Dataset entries
——
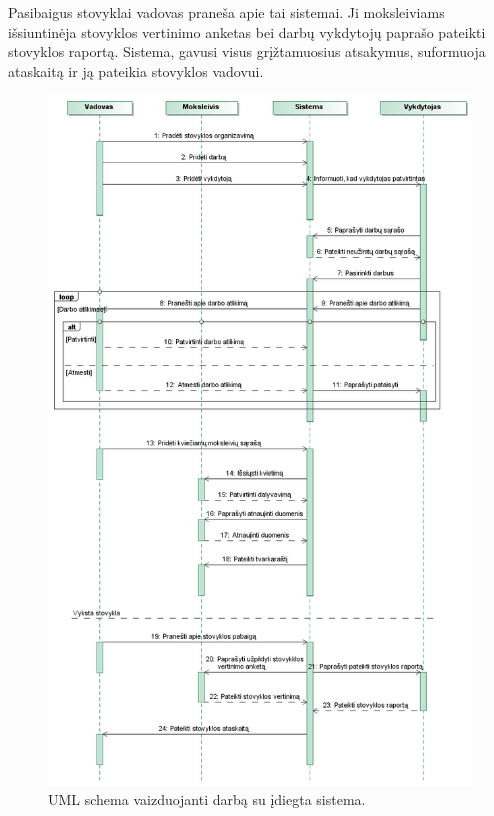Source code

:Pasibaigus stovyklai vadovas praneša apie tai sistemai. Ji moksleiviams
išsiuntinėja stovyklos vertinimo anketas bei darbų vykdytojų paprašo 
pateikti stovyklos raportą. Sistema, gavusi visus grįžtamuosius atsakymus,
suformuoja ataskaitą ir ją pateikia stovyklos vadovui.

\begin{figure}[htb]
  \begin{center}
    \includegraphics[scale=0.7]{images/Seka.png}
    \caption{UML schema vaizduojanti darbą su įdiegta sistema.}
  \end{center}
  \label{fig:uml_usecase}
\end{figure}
——
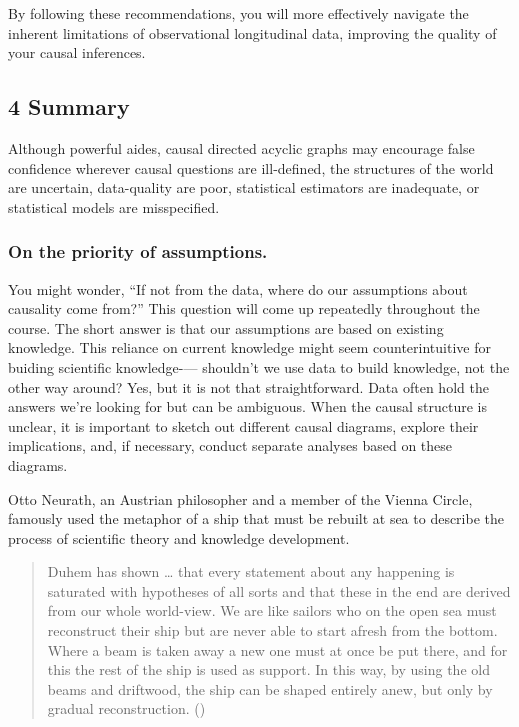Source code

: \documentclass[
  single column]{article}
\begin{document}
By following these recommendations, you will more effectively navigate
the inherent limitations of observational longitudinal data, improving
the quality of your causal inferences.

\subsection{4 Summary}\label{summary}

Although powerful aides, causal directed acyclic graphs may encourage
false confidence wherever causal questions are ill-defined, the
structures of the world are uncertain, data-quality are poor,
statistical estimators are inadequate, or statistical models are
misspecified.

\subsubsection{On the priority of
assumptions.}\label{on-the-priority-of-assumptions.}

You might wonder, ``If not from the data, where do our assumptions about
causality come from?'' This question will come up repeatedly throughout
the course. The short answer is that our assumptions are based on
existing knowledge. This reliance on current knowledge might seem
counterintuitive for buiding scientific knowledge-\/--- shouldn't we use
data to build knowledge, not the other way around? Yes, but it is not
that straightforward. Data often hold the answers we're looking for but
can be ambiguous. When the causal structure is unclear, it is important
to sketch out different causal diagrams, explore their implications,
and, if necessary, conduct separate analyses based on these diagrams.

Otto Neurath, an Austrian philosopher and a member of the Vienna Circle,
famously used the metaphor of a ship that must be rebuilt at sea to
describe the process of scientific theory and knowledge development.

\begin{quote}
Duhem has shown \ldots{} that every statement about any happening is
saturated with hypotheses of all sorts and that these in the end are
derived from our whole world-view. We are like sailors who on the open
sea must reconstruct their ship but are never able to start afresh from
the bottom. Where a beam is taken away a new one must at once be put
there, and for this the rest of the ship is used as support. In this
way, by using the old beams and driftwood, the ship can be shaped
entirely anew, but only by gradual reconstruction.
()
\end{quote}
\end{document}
——
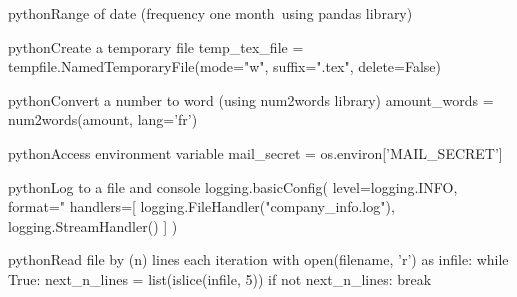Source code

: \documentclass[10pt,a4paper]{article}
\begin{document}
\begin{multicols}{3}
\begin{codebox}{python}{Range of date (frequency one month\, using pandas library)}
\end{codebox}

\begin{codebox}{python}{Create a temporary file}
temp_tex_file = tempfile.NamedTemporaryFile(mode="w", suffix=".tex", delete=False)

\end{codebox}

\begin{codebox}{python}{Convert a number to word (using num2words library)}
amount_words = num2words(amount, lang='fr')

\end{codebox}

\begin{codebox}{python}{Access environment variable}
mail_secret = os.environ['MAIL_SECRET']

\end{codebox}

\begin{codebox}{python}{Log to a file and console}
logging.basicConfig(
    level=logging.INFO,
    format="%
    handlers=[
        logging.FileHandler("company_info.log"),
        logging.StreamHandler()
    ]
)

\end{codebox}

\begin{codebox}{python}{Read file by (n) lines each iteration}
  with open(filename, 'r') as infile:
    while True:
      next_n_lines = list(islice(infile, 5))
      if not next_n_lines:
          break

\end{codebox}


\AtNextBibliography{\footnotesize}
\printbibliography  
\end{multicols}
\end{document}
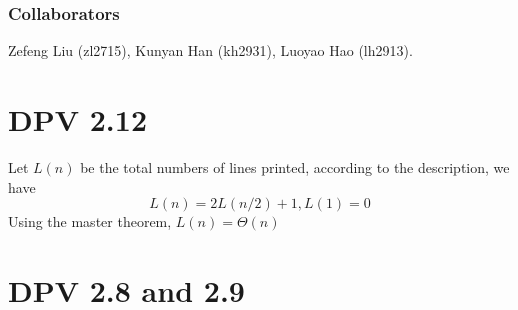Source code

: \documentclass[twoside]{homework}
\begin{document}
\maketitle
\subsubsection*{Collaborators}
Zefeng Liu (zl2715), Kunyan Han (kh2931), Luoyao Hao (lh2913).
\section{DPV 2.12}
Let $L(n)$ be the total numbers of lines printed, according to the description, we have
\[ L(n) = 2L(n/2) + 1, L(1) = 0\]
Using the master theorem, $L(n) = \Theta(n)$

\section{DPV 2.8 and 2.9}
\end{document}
——
If a line in the records has the word "will", copy that line.

▶ **Response**
By following these recommendations, you will more effectively navigate
causality come from?'' This question will come up repeatedly throughout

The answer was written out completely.